Salvage prostatectomy for post-radiation adenocarcinoma with treatment effect: Pathological and oncological outcomes
Introduction: Prostate biopsies following localized radiation therapy for prostate cancer often demonstrate residual prostatic carcinoma with treatment effect (CTE). The final oncological outcome of prostatic CTE is currently uncertain. We studied the pathological and oncological outcomes for a large cohort of patients who had CTE on post-radiation therapy biopsy and subsequently underwent salvage radical prostatectomy (SRP).
Methods: A single-centre retrospective review of all SRPs performed from 1995‒2014 was performed. Cases were selected for this analysis if they had had a post-radiation “for-cause” biopsy. Biopsy results were compared to final pathology results following SRP. Pathological and clinical outcomes were compared by extent of treatment effect seen on the post-radiation biopsy.

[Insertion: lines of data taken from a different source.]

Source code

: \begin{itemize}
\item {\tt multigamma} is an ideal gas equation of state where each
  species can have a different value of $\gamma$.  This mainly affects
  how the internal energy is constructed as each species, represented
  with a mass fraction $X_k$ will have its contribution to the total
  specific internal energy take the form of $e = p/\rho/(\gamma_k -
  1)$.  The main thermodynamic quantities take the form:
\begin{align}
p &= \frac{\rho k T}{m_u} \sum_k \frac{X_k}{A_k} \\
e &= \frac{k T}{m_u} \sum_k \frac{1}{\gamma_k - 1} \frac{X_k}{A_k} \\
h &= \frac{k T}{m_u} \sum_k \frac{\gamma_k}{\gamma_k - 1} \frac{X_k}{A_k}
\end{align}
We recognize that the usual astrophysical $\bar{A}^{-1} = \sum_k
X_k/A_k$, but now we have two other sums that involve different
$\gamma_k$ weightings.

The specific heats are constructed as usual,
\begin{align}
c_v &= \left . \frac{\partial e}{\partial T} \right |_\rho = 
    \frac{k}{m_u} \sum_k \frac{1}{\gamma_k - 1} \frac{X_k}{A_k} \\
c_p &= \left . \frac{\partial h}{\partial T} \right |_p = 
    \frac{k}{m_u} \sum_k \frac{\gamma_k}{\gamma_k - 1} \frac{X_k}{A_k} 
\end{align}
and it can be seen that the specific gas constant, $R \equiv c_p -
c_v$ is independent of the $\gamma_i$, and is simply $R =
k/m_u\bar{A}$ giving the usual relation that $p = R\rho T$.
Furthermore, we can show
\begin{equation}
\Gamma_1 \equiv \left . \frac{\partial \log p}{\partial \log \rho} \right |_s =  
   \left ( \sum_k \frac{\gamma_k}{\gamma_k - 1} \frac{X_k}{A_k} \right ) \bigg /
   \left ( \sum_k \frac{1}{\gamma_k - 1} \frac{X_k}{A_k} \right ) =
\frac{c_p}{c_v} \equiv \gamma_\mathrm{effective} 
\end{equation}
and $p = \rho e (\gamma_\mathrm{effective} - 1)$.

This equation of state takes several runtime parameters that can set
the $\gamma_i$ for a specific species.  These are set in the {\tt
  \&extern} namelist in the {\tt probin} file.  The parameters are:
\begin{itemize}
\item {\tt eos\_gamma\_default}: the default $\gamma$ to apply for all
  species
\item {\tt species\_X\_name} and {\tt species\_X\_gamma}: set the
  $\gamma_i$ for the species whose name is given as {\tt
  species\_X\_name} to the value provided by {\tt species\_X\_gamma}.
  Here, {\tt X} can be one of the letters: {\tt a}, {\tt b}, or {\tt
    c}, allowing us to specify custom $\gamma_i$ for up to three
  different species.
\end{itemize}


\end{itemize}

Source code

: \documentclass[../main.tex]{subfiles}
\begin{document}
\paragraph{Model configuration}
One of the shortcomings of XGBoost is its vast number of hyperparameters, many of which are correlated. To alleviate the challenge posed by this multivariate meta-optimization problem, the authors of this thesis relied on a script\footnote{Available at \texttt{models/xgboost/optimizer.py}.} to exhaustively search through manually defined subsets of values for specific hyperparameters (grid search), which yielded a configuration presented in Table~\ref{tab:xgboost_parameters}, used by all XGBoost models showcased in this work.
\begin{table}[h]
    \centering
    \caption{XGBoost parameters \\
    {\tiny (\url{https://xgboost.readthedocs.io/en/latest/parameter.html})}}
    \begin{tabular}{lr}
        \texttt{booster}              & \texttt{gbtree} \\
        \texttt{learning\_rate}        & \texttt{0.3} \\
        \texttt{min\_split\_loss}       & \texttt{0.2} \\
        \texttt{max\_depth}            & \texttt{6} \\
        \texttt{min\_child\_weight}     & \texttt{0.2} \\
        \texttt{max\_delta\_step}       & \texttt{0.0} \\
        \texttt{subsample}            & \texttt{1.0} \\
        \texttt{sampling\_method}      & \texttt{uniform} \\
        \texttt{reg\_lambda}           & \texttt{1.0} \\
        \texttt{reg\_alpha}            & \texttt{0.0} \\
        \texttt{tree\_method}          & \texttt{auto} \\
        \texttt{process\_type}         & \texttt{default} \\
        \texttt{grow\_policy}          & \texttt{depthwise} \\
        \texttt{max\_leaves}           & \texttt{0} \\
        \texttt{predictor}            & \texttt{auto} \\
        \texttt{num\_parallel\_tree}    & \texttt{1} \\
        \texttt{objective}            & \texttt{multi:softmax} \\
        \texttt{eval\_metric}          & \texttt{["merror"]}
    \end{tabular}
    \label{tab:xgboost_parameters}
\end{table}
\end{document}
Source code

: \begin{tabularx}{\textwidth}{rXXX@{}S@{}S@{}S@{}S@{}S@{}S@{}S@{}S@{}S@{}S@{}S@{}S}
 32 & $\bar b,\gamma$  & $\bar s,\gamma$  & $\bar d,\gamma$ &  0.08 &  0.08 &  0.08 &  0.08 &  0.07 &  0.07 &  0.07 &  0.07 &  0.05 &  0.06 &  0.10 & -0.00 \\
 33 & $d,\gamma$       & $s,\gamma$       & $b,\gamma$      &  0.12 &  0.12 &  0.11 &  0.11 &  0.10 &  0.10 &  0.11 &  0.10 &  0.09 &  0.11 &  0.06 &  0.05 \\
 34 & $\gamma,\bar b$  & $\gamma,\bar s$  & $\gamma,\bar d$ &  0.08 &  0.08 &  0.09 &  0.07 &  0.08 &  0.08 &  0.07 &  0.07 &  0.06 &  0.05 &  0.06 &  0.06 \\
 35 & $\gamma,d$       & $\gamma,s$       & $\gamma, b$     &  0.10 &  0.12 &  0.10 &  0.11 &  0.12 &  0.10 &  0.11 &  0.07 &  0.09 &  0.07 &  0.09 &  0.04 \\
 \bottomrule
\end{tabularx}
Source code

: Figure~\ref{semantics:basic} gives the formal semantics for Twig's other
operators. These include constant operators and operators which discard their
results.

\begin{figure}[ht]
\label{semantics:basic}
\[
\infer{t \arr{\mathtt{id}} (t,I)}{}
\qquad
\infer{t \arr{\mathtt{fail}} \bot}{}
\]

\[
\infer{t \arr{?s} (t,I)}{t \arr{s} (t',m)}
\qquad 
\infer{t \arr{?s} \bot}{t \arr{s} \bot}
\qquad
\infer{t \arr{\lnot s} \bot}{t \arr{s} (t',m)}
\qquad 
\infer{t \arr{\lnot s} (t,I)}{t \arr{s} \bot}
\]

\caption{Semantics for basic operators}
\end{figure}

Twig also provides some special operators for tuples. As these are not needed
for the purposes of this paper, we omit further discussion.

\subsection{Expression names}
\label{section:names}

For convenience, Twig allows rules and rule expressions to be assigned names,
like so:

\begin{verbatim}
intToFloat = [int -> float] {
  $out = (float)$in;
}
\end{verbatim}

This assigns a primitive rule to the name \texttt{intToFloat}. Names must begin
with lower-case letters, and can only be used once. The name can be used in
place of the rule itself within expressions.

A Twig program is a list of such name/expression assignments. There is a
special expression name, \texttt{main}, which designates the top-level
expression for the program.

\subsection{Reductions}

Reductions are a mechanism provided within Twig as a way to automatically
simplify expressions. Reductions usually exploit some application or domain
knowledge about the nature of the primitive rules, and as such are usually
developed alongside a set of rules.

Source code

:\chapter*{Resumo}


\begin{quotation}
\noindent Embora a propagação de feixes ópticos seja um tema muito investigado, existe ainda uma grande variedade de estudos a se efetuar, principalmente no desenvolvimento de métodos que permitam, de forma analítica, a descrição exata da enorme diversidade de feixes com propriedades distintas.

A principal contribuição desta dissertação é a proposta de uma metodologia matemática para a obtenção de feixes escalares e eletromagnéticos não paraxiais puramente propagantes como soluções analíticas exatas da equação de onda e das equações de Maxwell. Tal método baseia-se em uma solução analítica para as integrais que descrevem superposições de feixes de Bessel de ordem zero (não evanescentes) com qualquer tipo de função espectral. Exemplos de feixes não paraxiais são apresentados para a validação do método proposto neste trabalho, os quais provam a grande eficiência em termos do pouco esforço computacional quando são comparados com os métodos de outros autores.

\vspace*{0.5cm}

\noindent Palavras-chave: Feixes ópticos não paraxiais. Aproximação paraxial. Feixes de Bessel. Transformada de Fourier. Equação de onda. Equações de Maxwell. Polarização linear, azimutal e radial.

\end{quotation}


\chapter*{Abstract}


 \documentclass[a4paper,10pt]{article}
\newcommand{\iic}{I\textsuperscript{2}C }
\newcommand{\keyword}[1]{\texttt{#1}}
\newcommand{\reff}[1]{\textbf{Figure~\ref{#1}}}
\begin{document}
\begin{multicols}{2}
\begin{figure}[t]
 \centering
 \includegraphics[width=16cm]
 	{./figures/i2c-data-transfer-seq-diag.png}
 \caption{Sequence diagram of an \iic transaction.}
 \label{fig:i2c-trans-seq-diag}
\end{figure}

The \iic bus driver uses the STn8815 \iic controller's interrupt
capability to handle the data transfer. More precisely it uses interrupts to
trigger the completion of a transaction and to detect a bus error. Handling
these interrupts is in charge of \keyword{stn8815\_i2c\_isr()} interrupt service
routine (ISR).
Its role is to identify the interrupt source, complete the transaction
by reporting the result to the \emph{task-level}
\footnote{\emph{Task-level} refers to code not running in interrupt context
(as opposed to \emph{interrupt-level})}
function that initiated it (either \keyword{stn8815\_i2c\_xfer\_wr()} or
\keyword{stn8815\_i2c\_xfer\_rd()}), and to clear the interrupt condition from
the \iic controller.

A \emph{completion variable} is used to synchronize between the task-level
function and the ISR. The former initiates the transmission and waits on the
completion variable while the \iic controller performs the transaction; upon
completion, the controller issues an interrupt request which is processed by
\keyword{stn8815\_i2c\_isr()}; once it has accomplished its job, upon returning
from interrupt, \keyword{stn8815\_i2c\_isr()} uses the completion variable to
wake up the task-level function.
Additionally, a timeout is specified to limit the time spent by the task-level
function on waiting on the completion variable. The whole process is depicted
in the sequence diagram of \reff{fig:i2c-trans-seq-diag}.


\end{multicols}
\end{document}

Results: A total of 70 patients who had salvage prostatectomy at MD Anderson Cancer Centre from 2007‒2015 met study criteria. CTE was found on biopsy in the absence of other adenocarcinoma in 16 patients. Among them, one (7%) patient had no evidence of carcinoma at the time of salvage prostatectomy, four (27%) had CTE, three (20%) had adenocarcinoma with minimal or partial treatment effect (PTE), and seven (47%) had adenocarcinoma with no treatment effect (NTE). For those with CTE on biopsy, 69% had biochemical recurrence at a median time of 0.4 years (interquartile range [IQR] 0.22‒1.52) vs. 52% for all patients (median 0.44 years, IQR 0.11‒1.70) and 47% for those with no treatment effect (median 0.62 years, IQR 0.05‒1.90). Metastasis developed after salvage prostatectomy in 11.8% of the whole cohort (8/68, median time to metastasis was 3.03 years, IQR 2.45‒4.47), 26.7% of patients with CTE (median 3.2 years, IQR 1.96‒4.44), and 6.7% of patients with NTE (median 2.45 years, IQR 0.98‒2.86). Median recurrence-free survival was 2.78 years (95% confidence interval [CI] 0.84‒5.43) for all patients, 0.51 years (95% CI 0.22‒2.35) for those with CTE, and 4.95 years (95% CI 0.95‒7.08) for those with NTE; the difference was not significant (p=0.13). On multivariate analysis, pre-SRP biopsy Gleason grade <7 (hazard ratio [HR] 0.38; 95% CI 0.14‒1.02) and number of biopsy cores positive for carcinoma (HR 1.11; 95% CI 1.00‒1.22) were significant for prediction of cancer recurrence.
Conclusions: Patients undergoing salvage prostatectomy for CTE or PTE demonstrated in a for-cause biopsy after radiation therapy had pathological evidence of viable, untreated cancer in more than 50% of cases and were at significant risk of adverse pathological features. Patients with CTE may therefore benefit from salvage radical prostatectomy. Our study is limited by its retrospective nature and sample size. More studies are required to further validate our findings and assess the benefit of SRP in this population.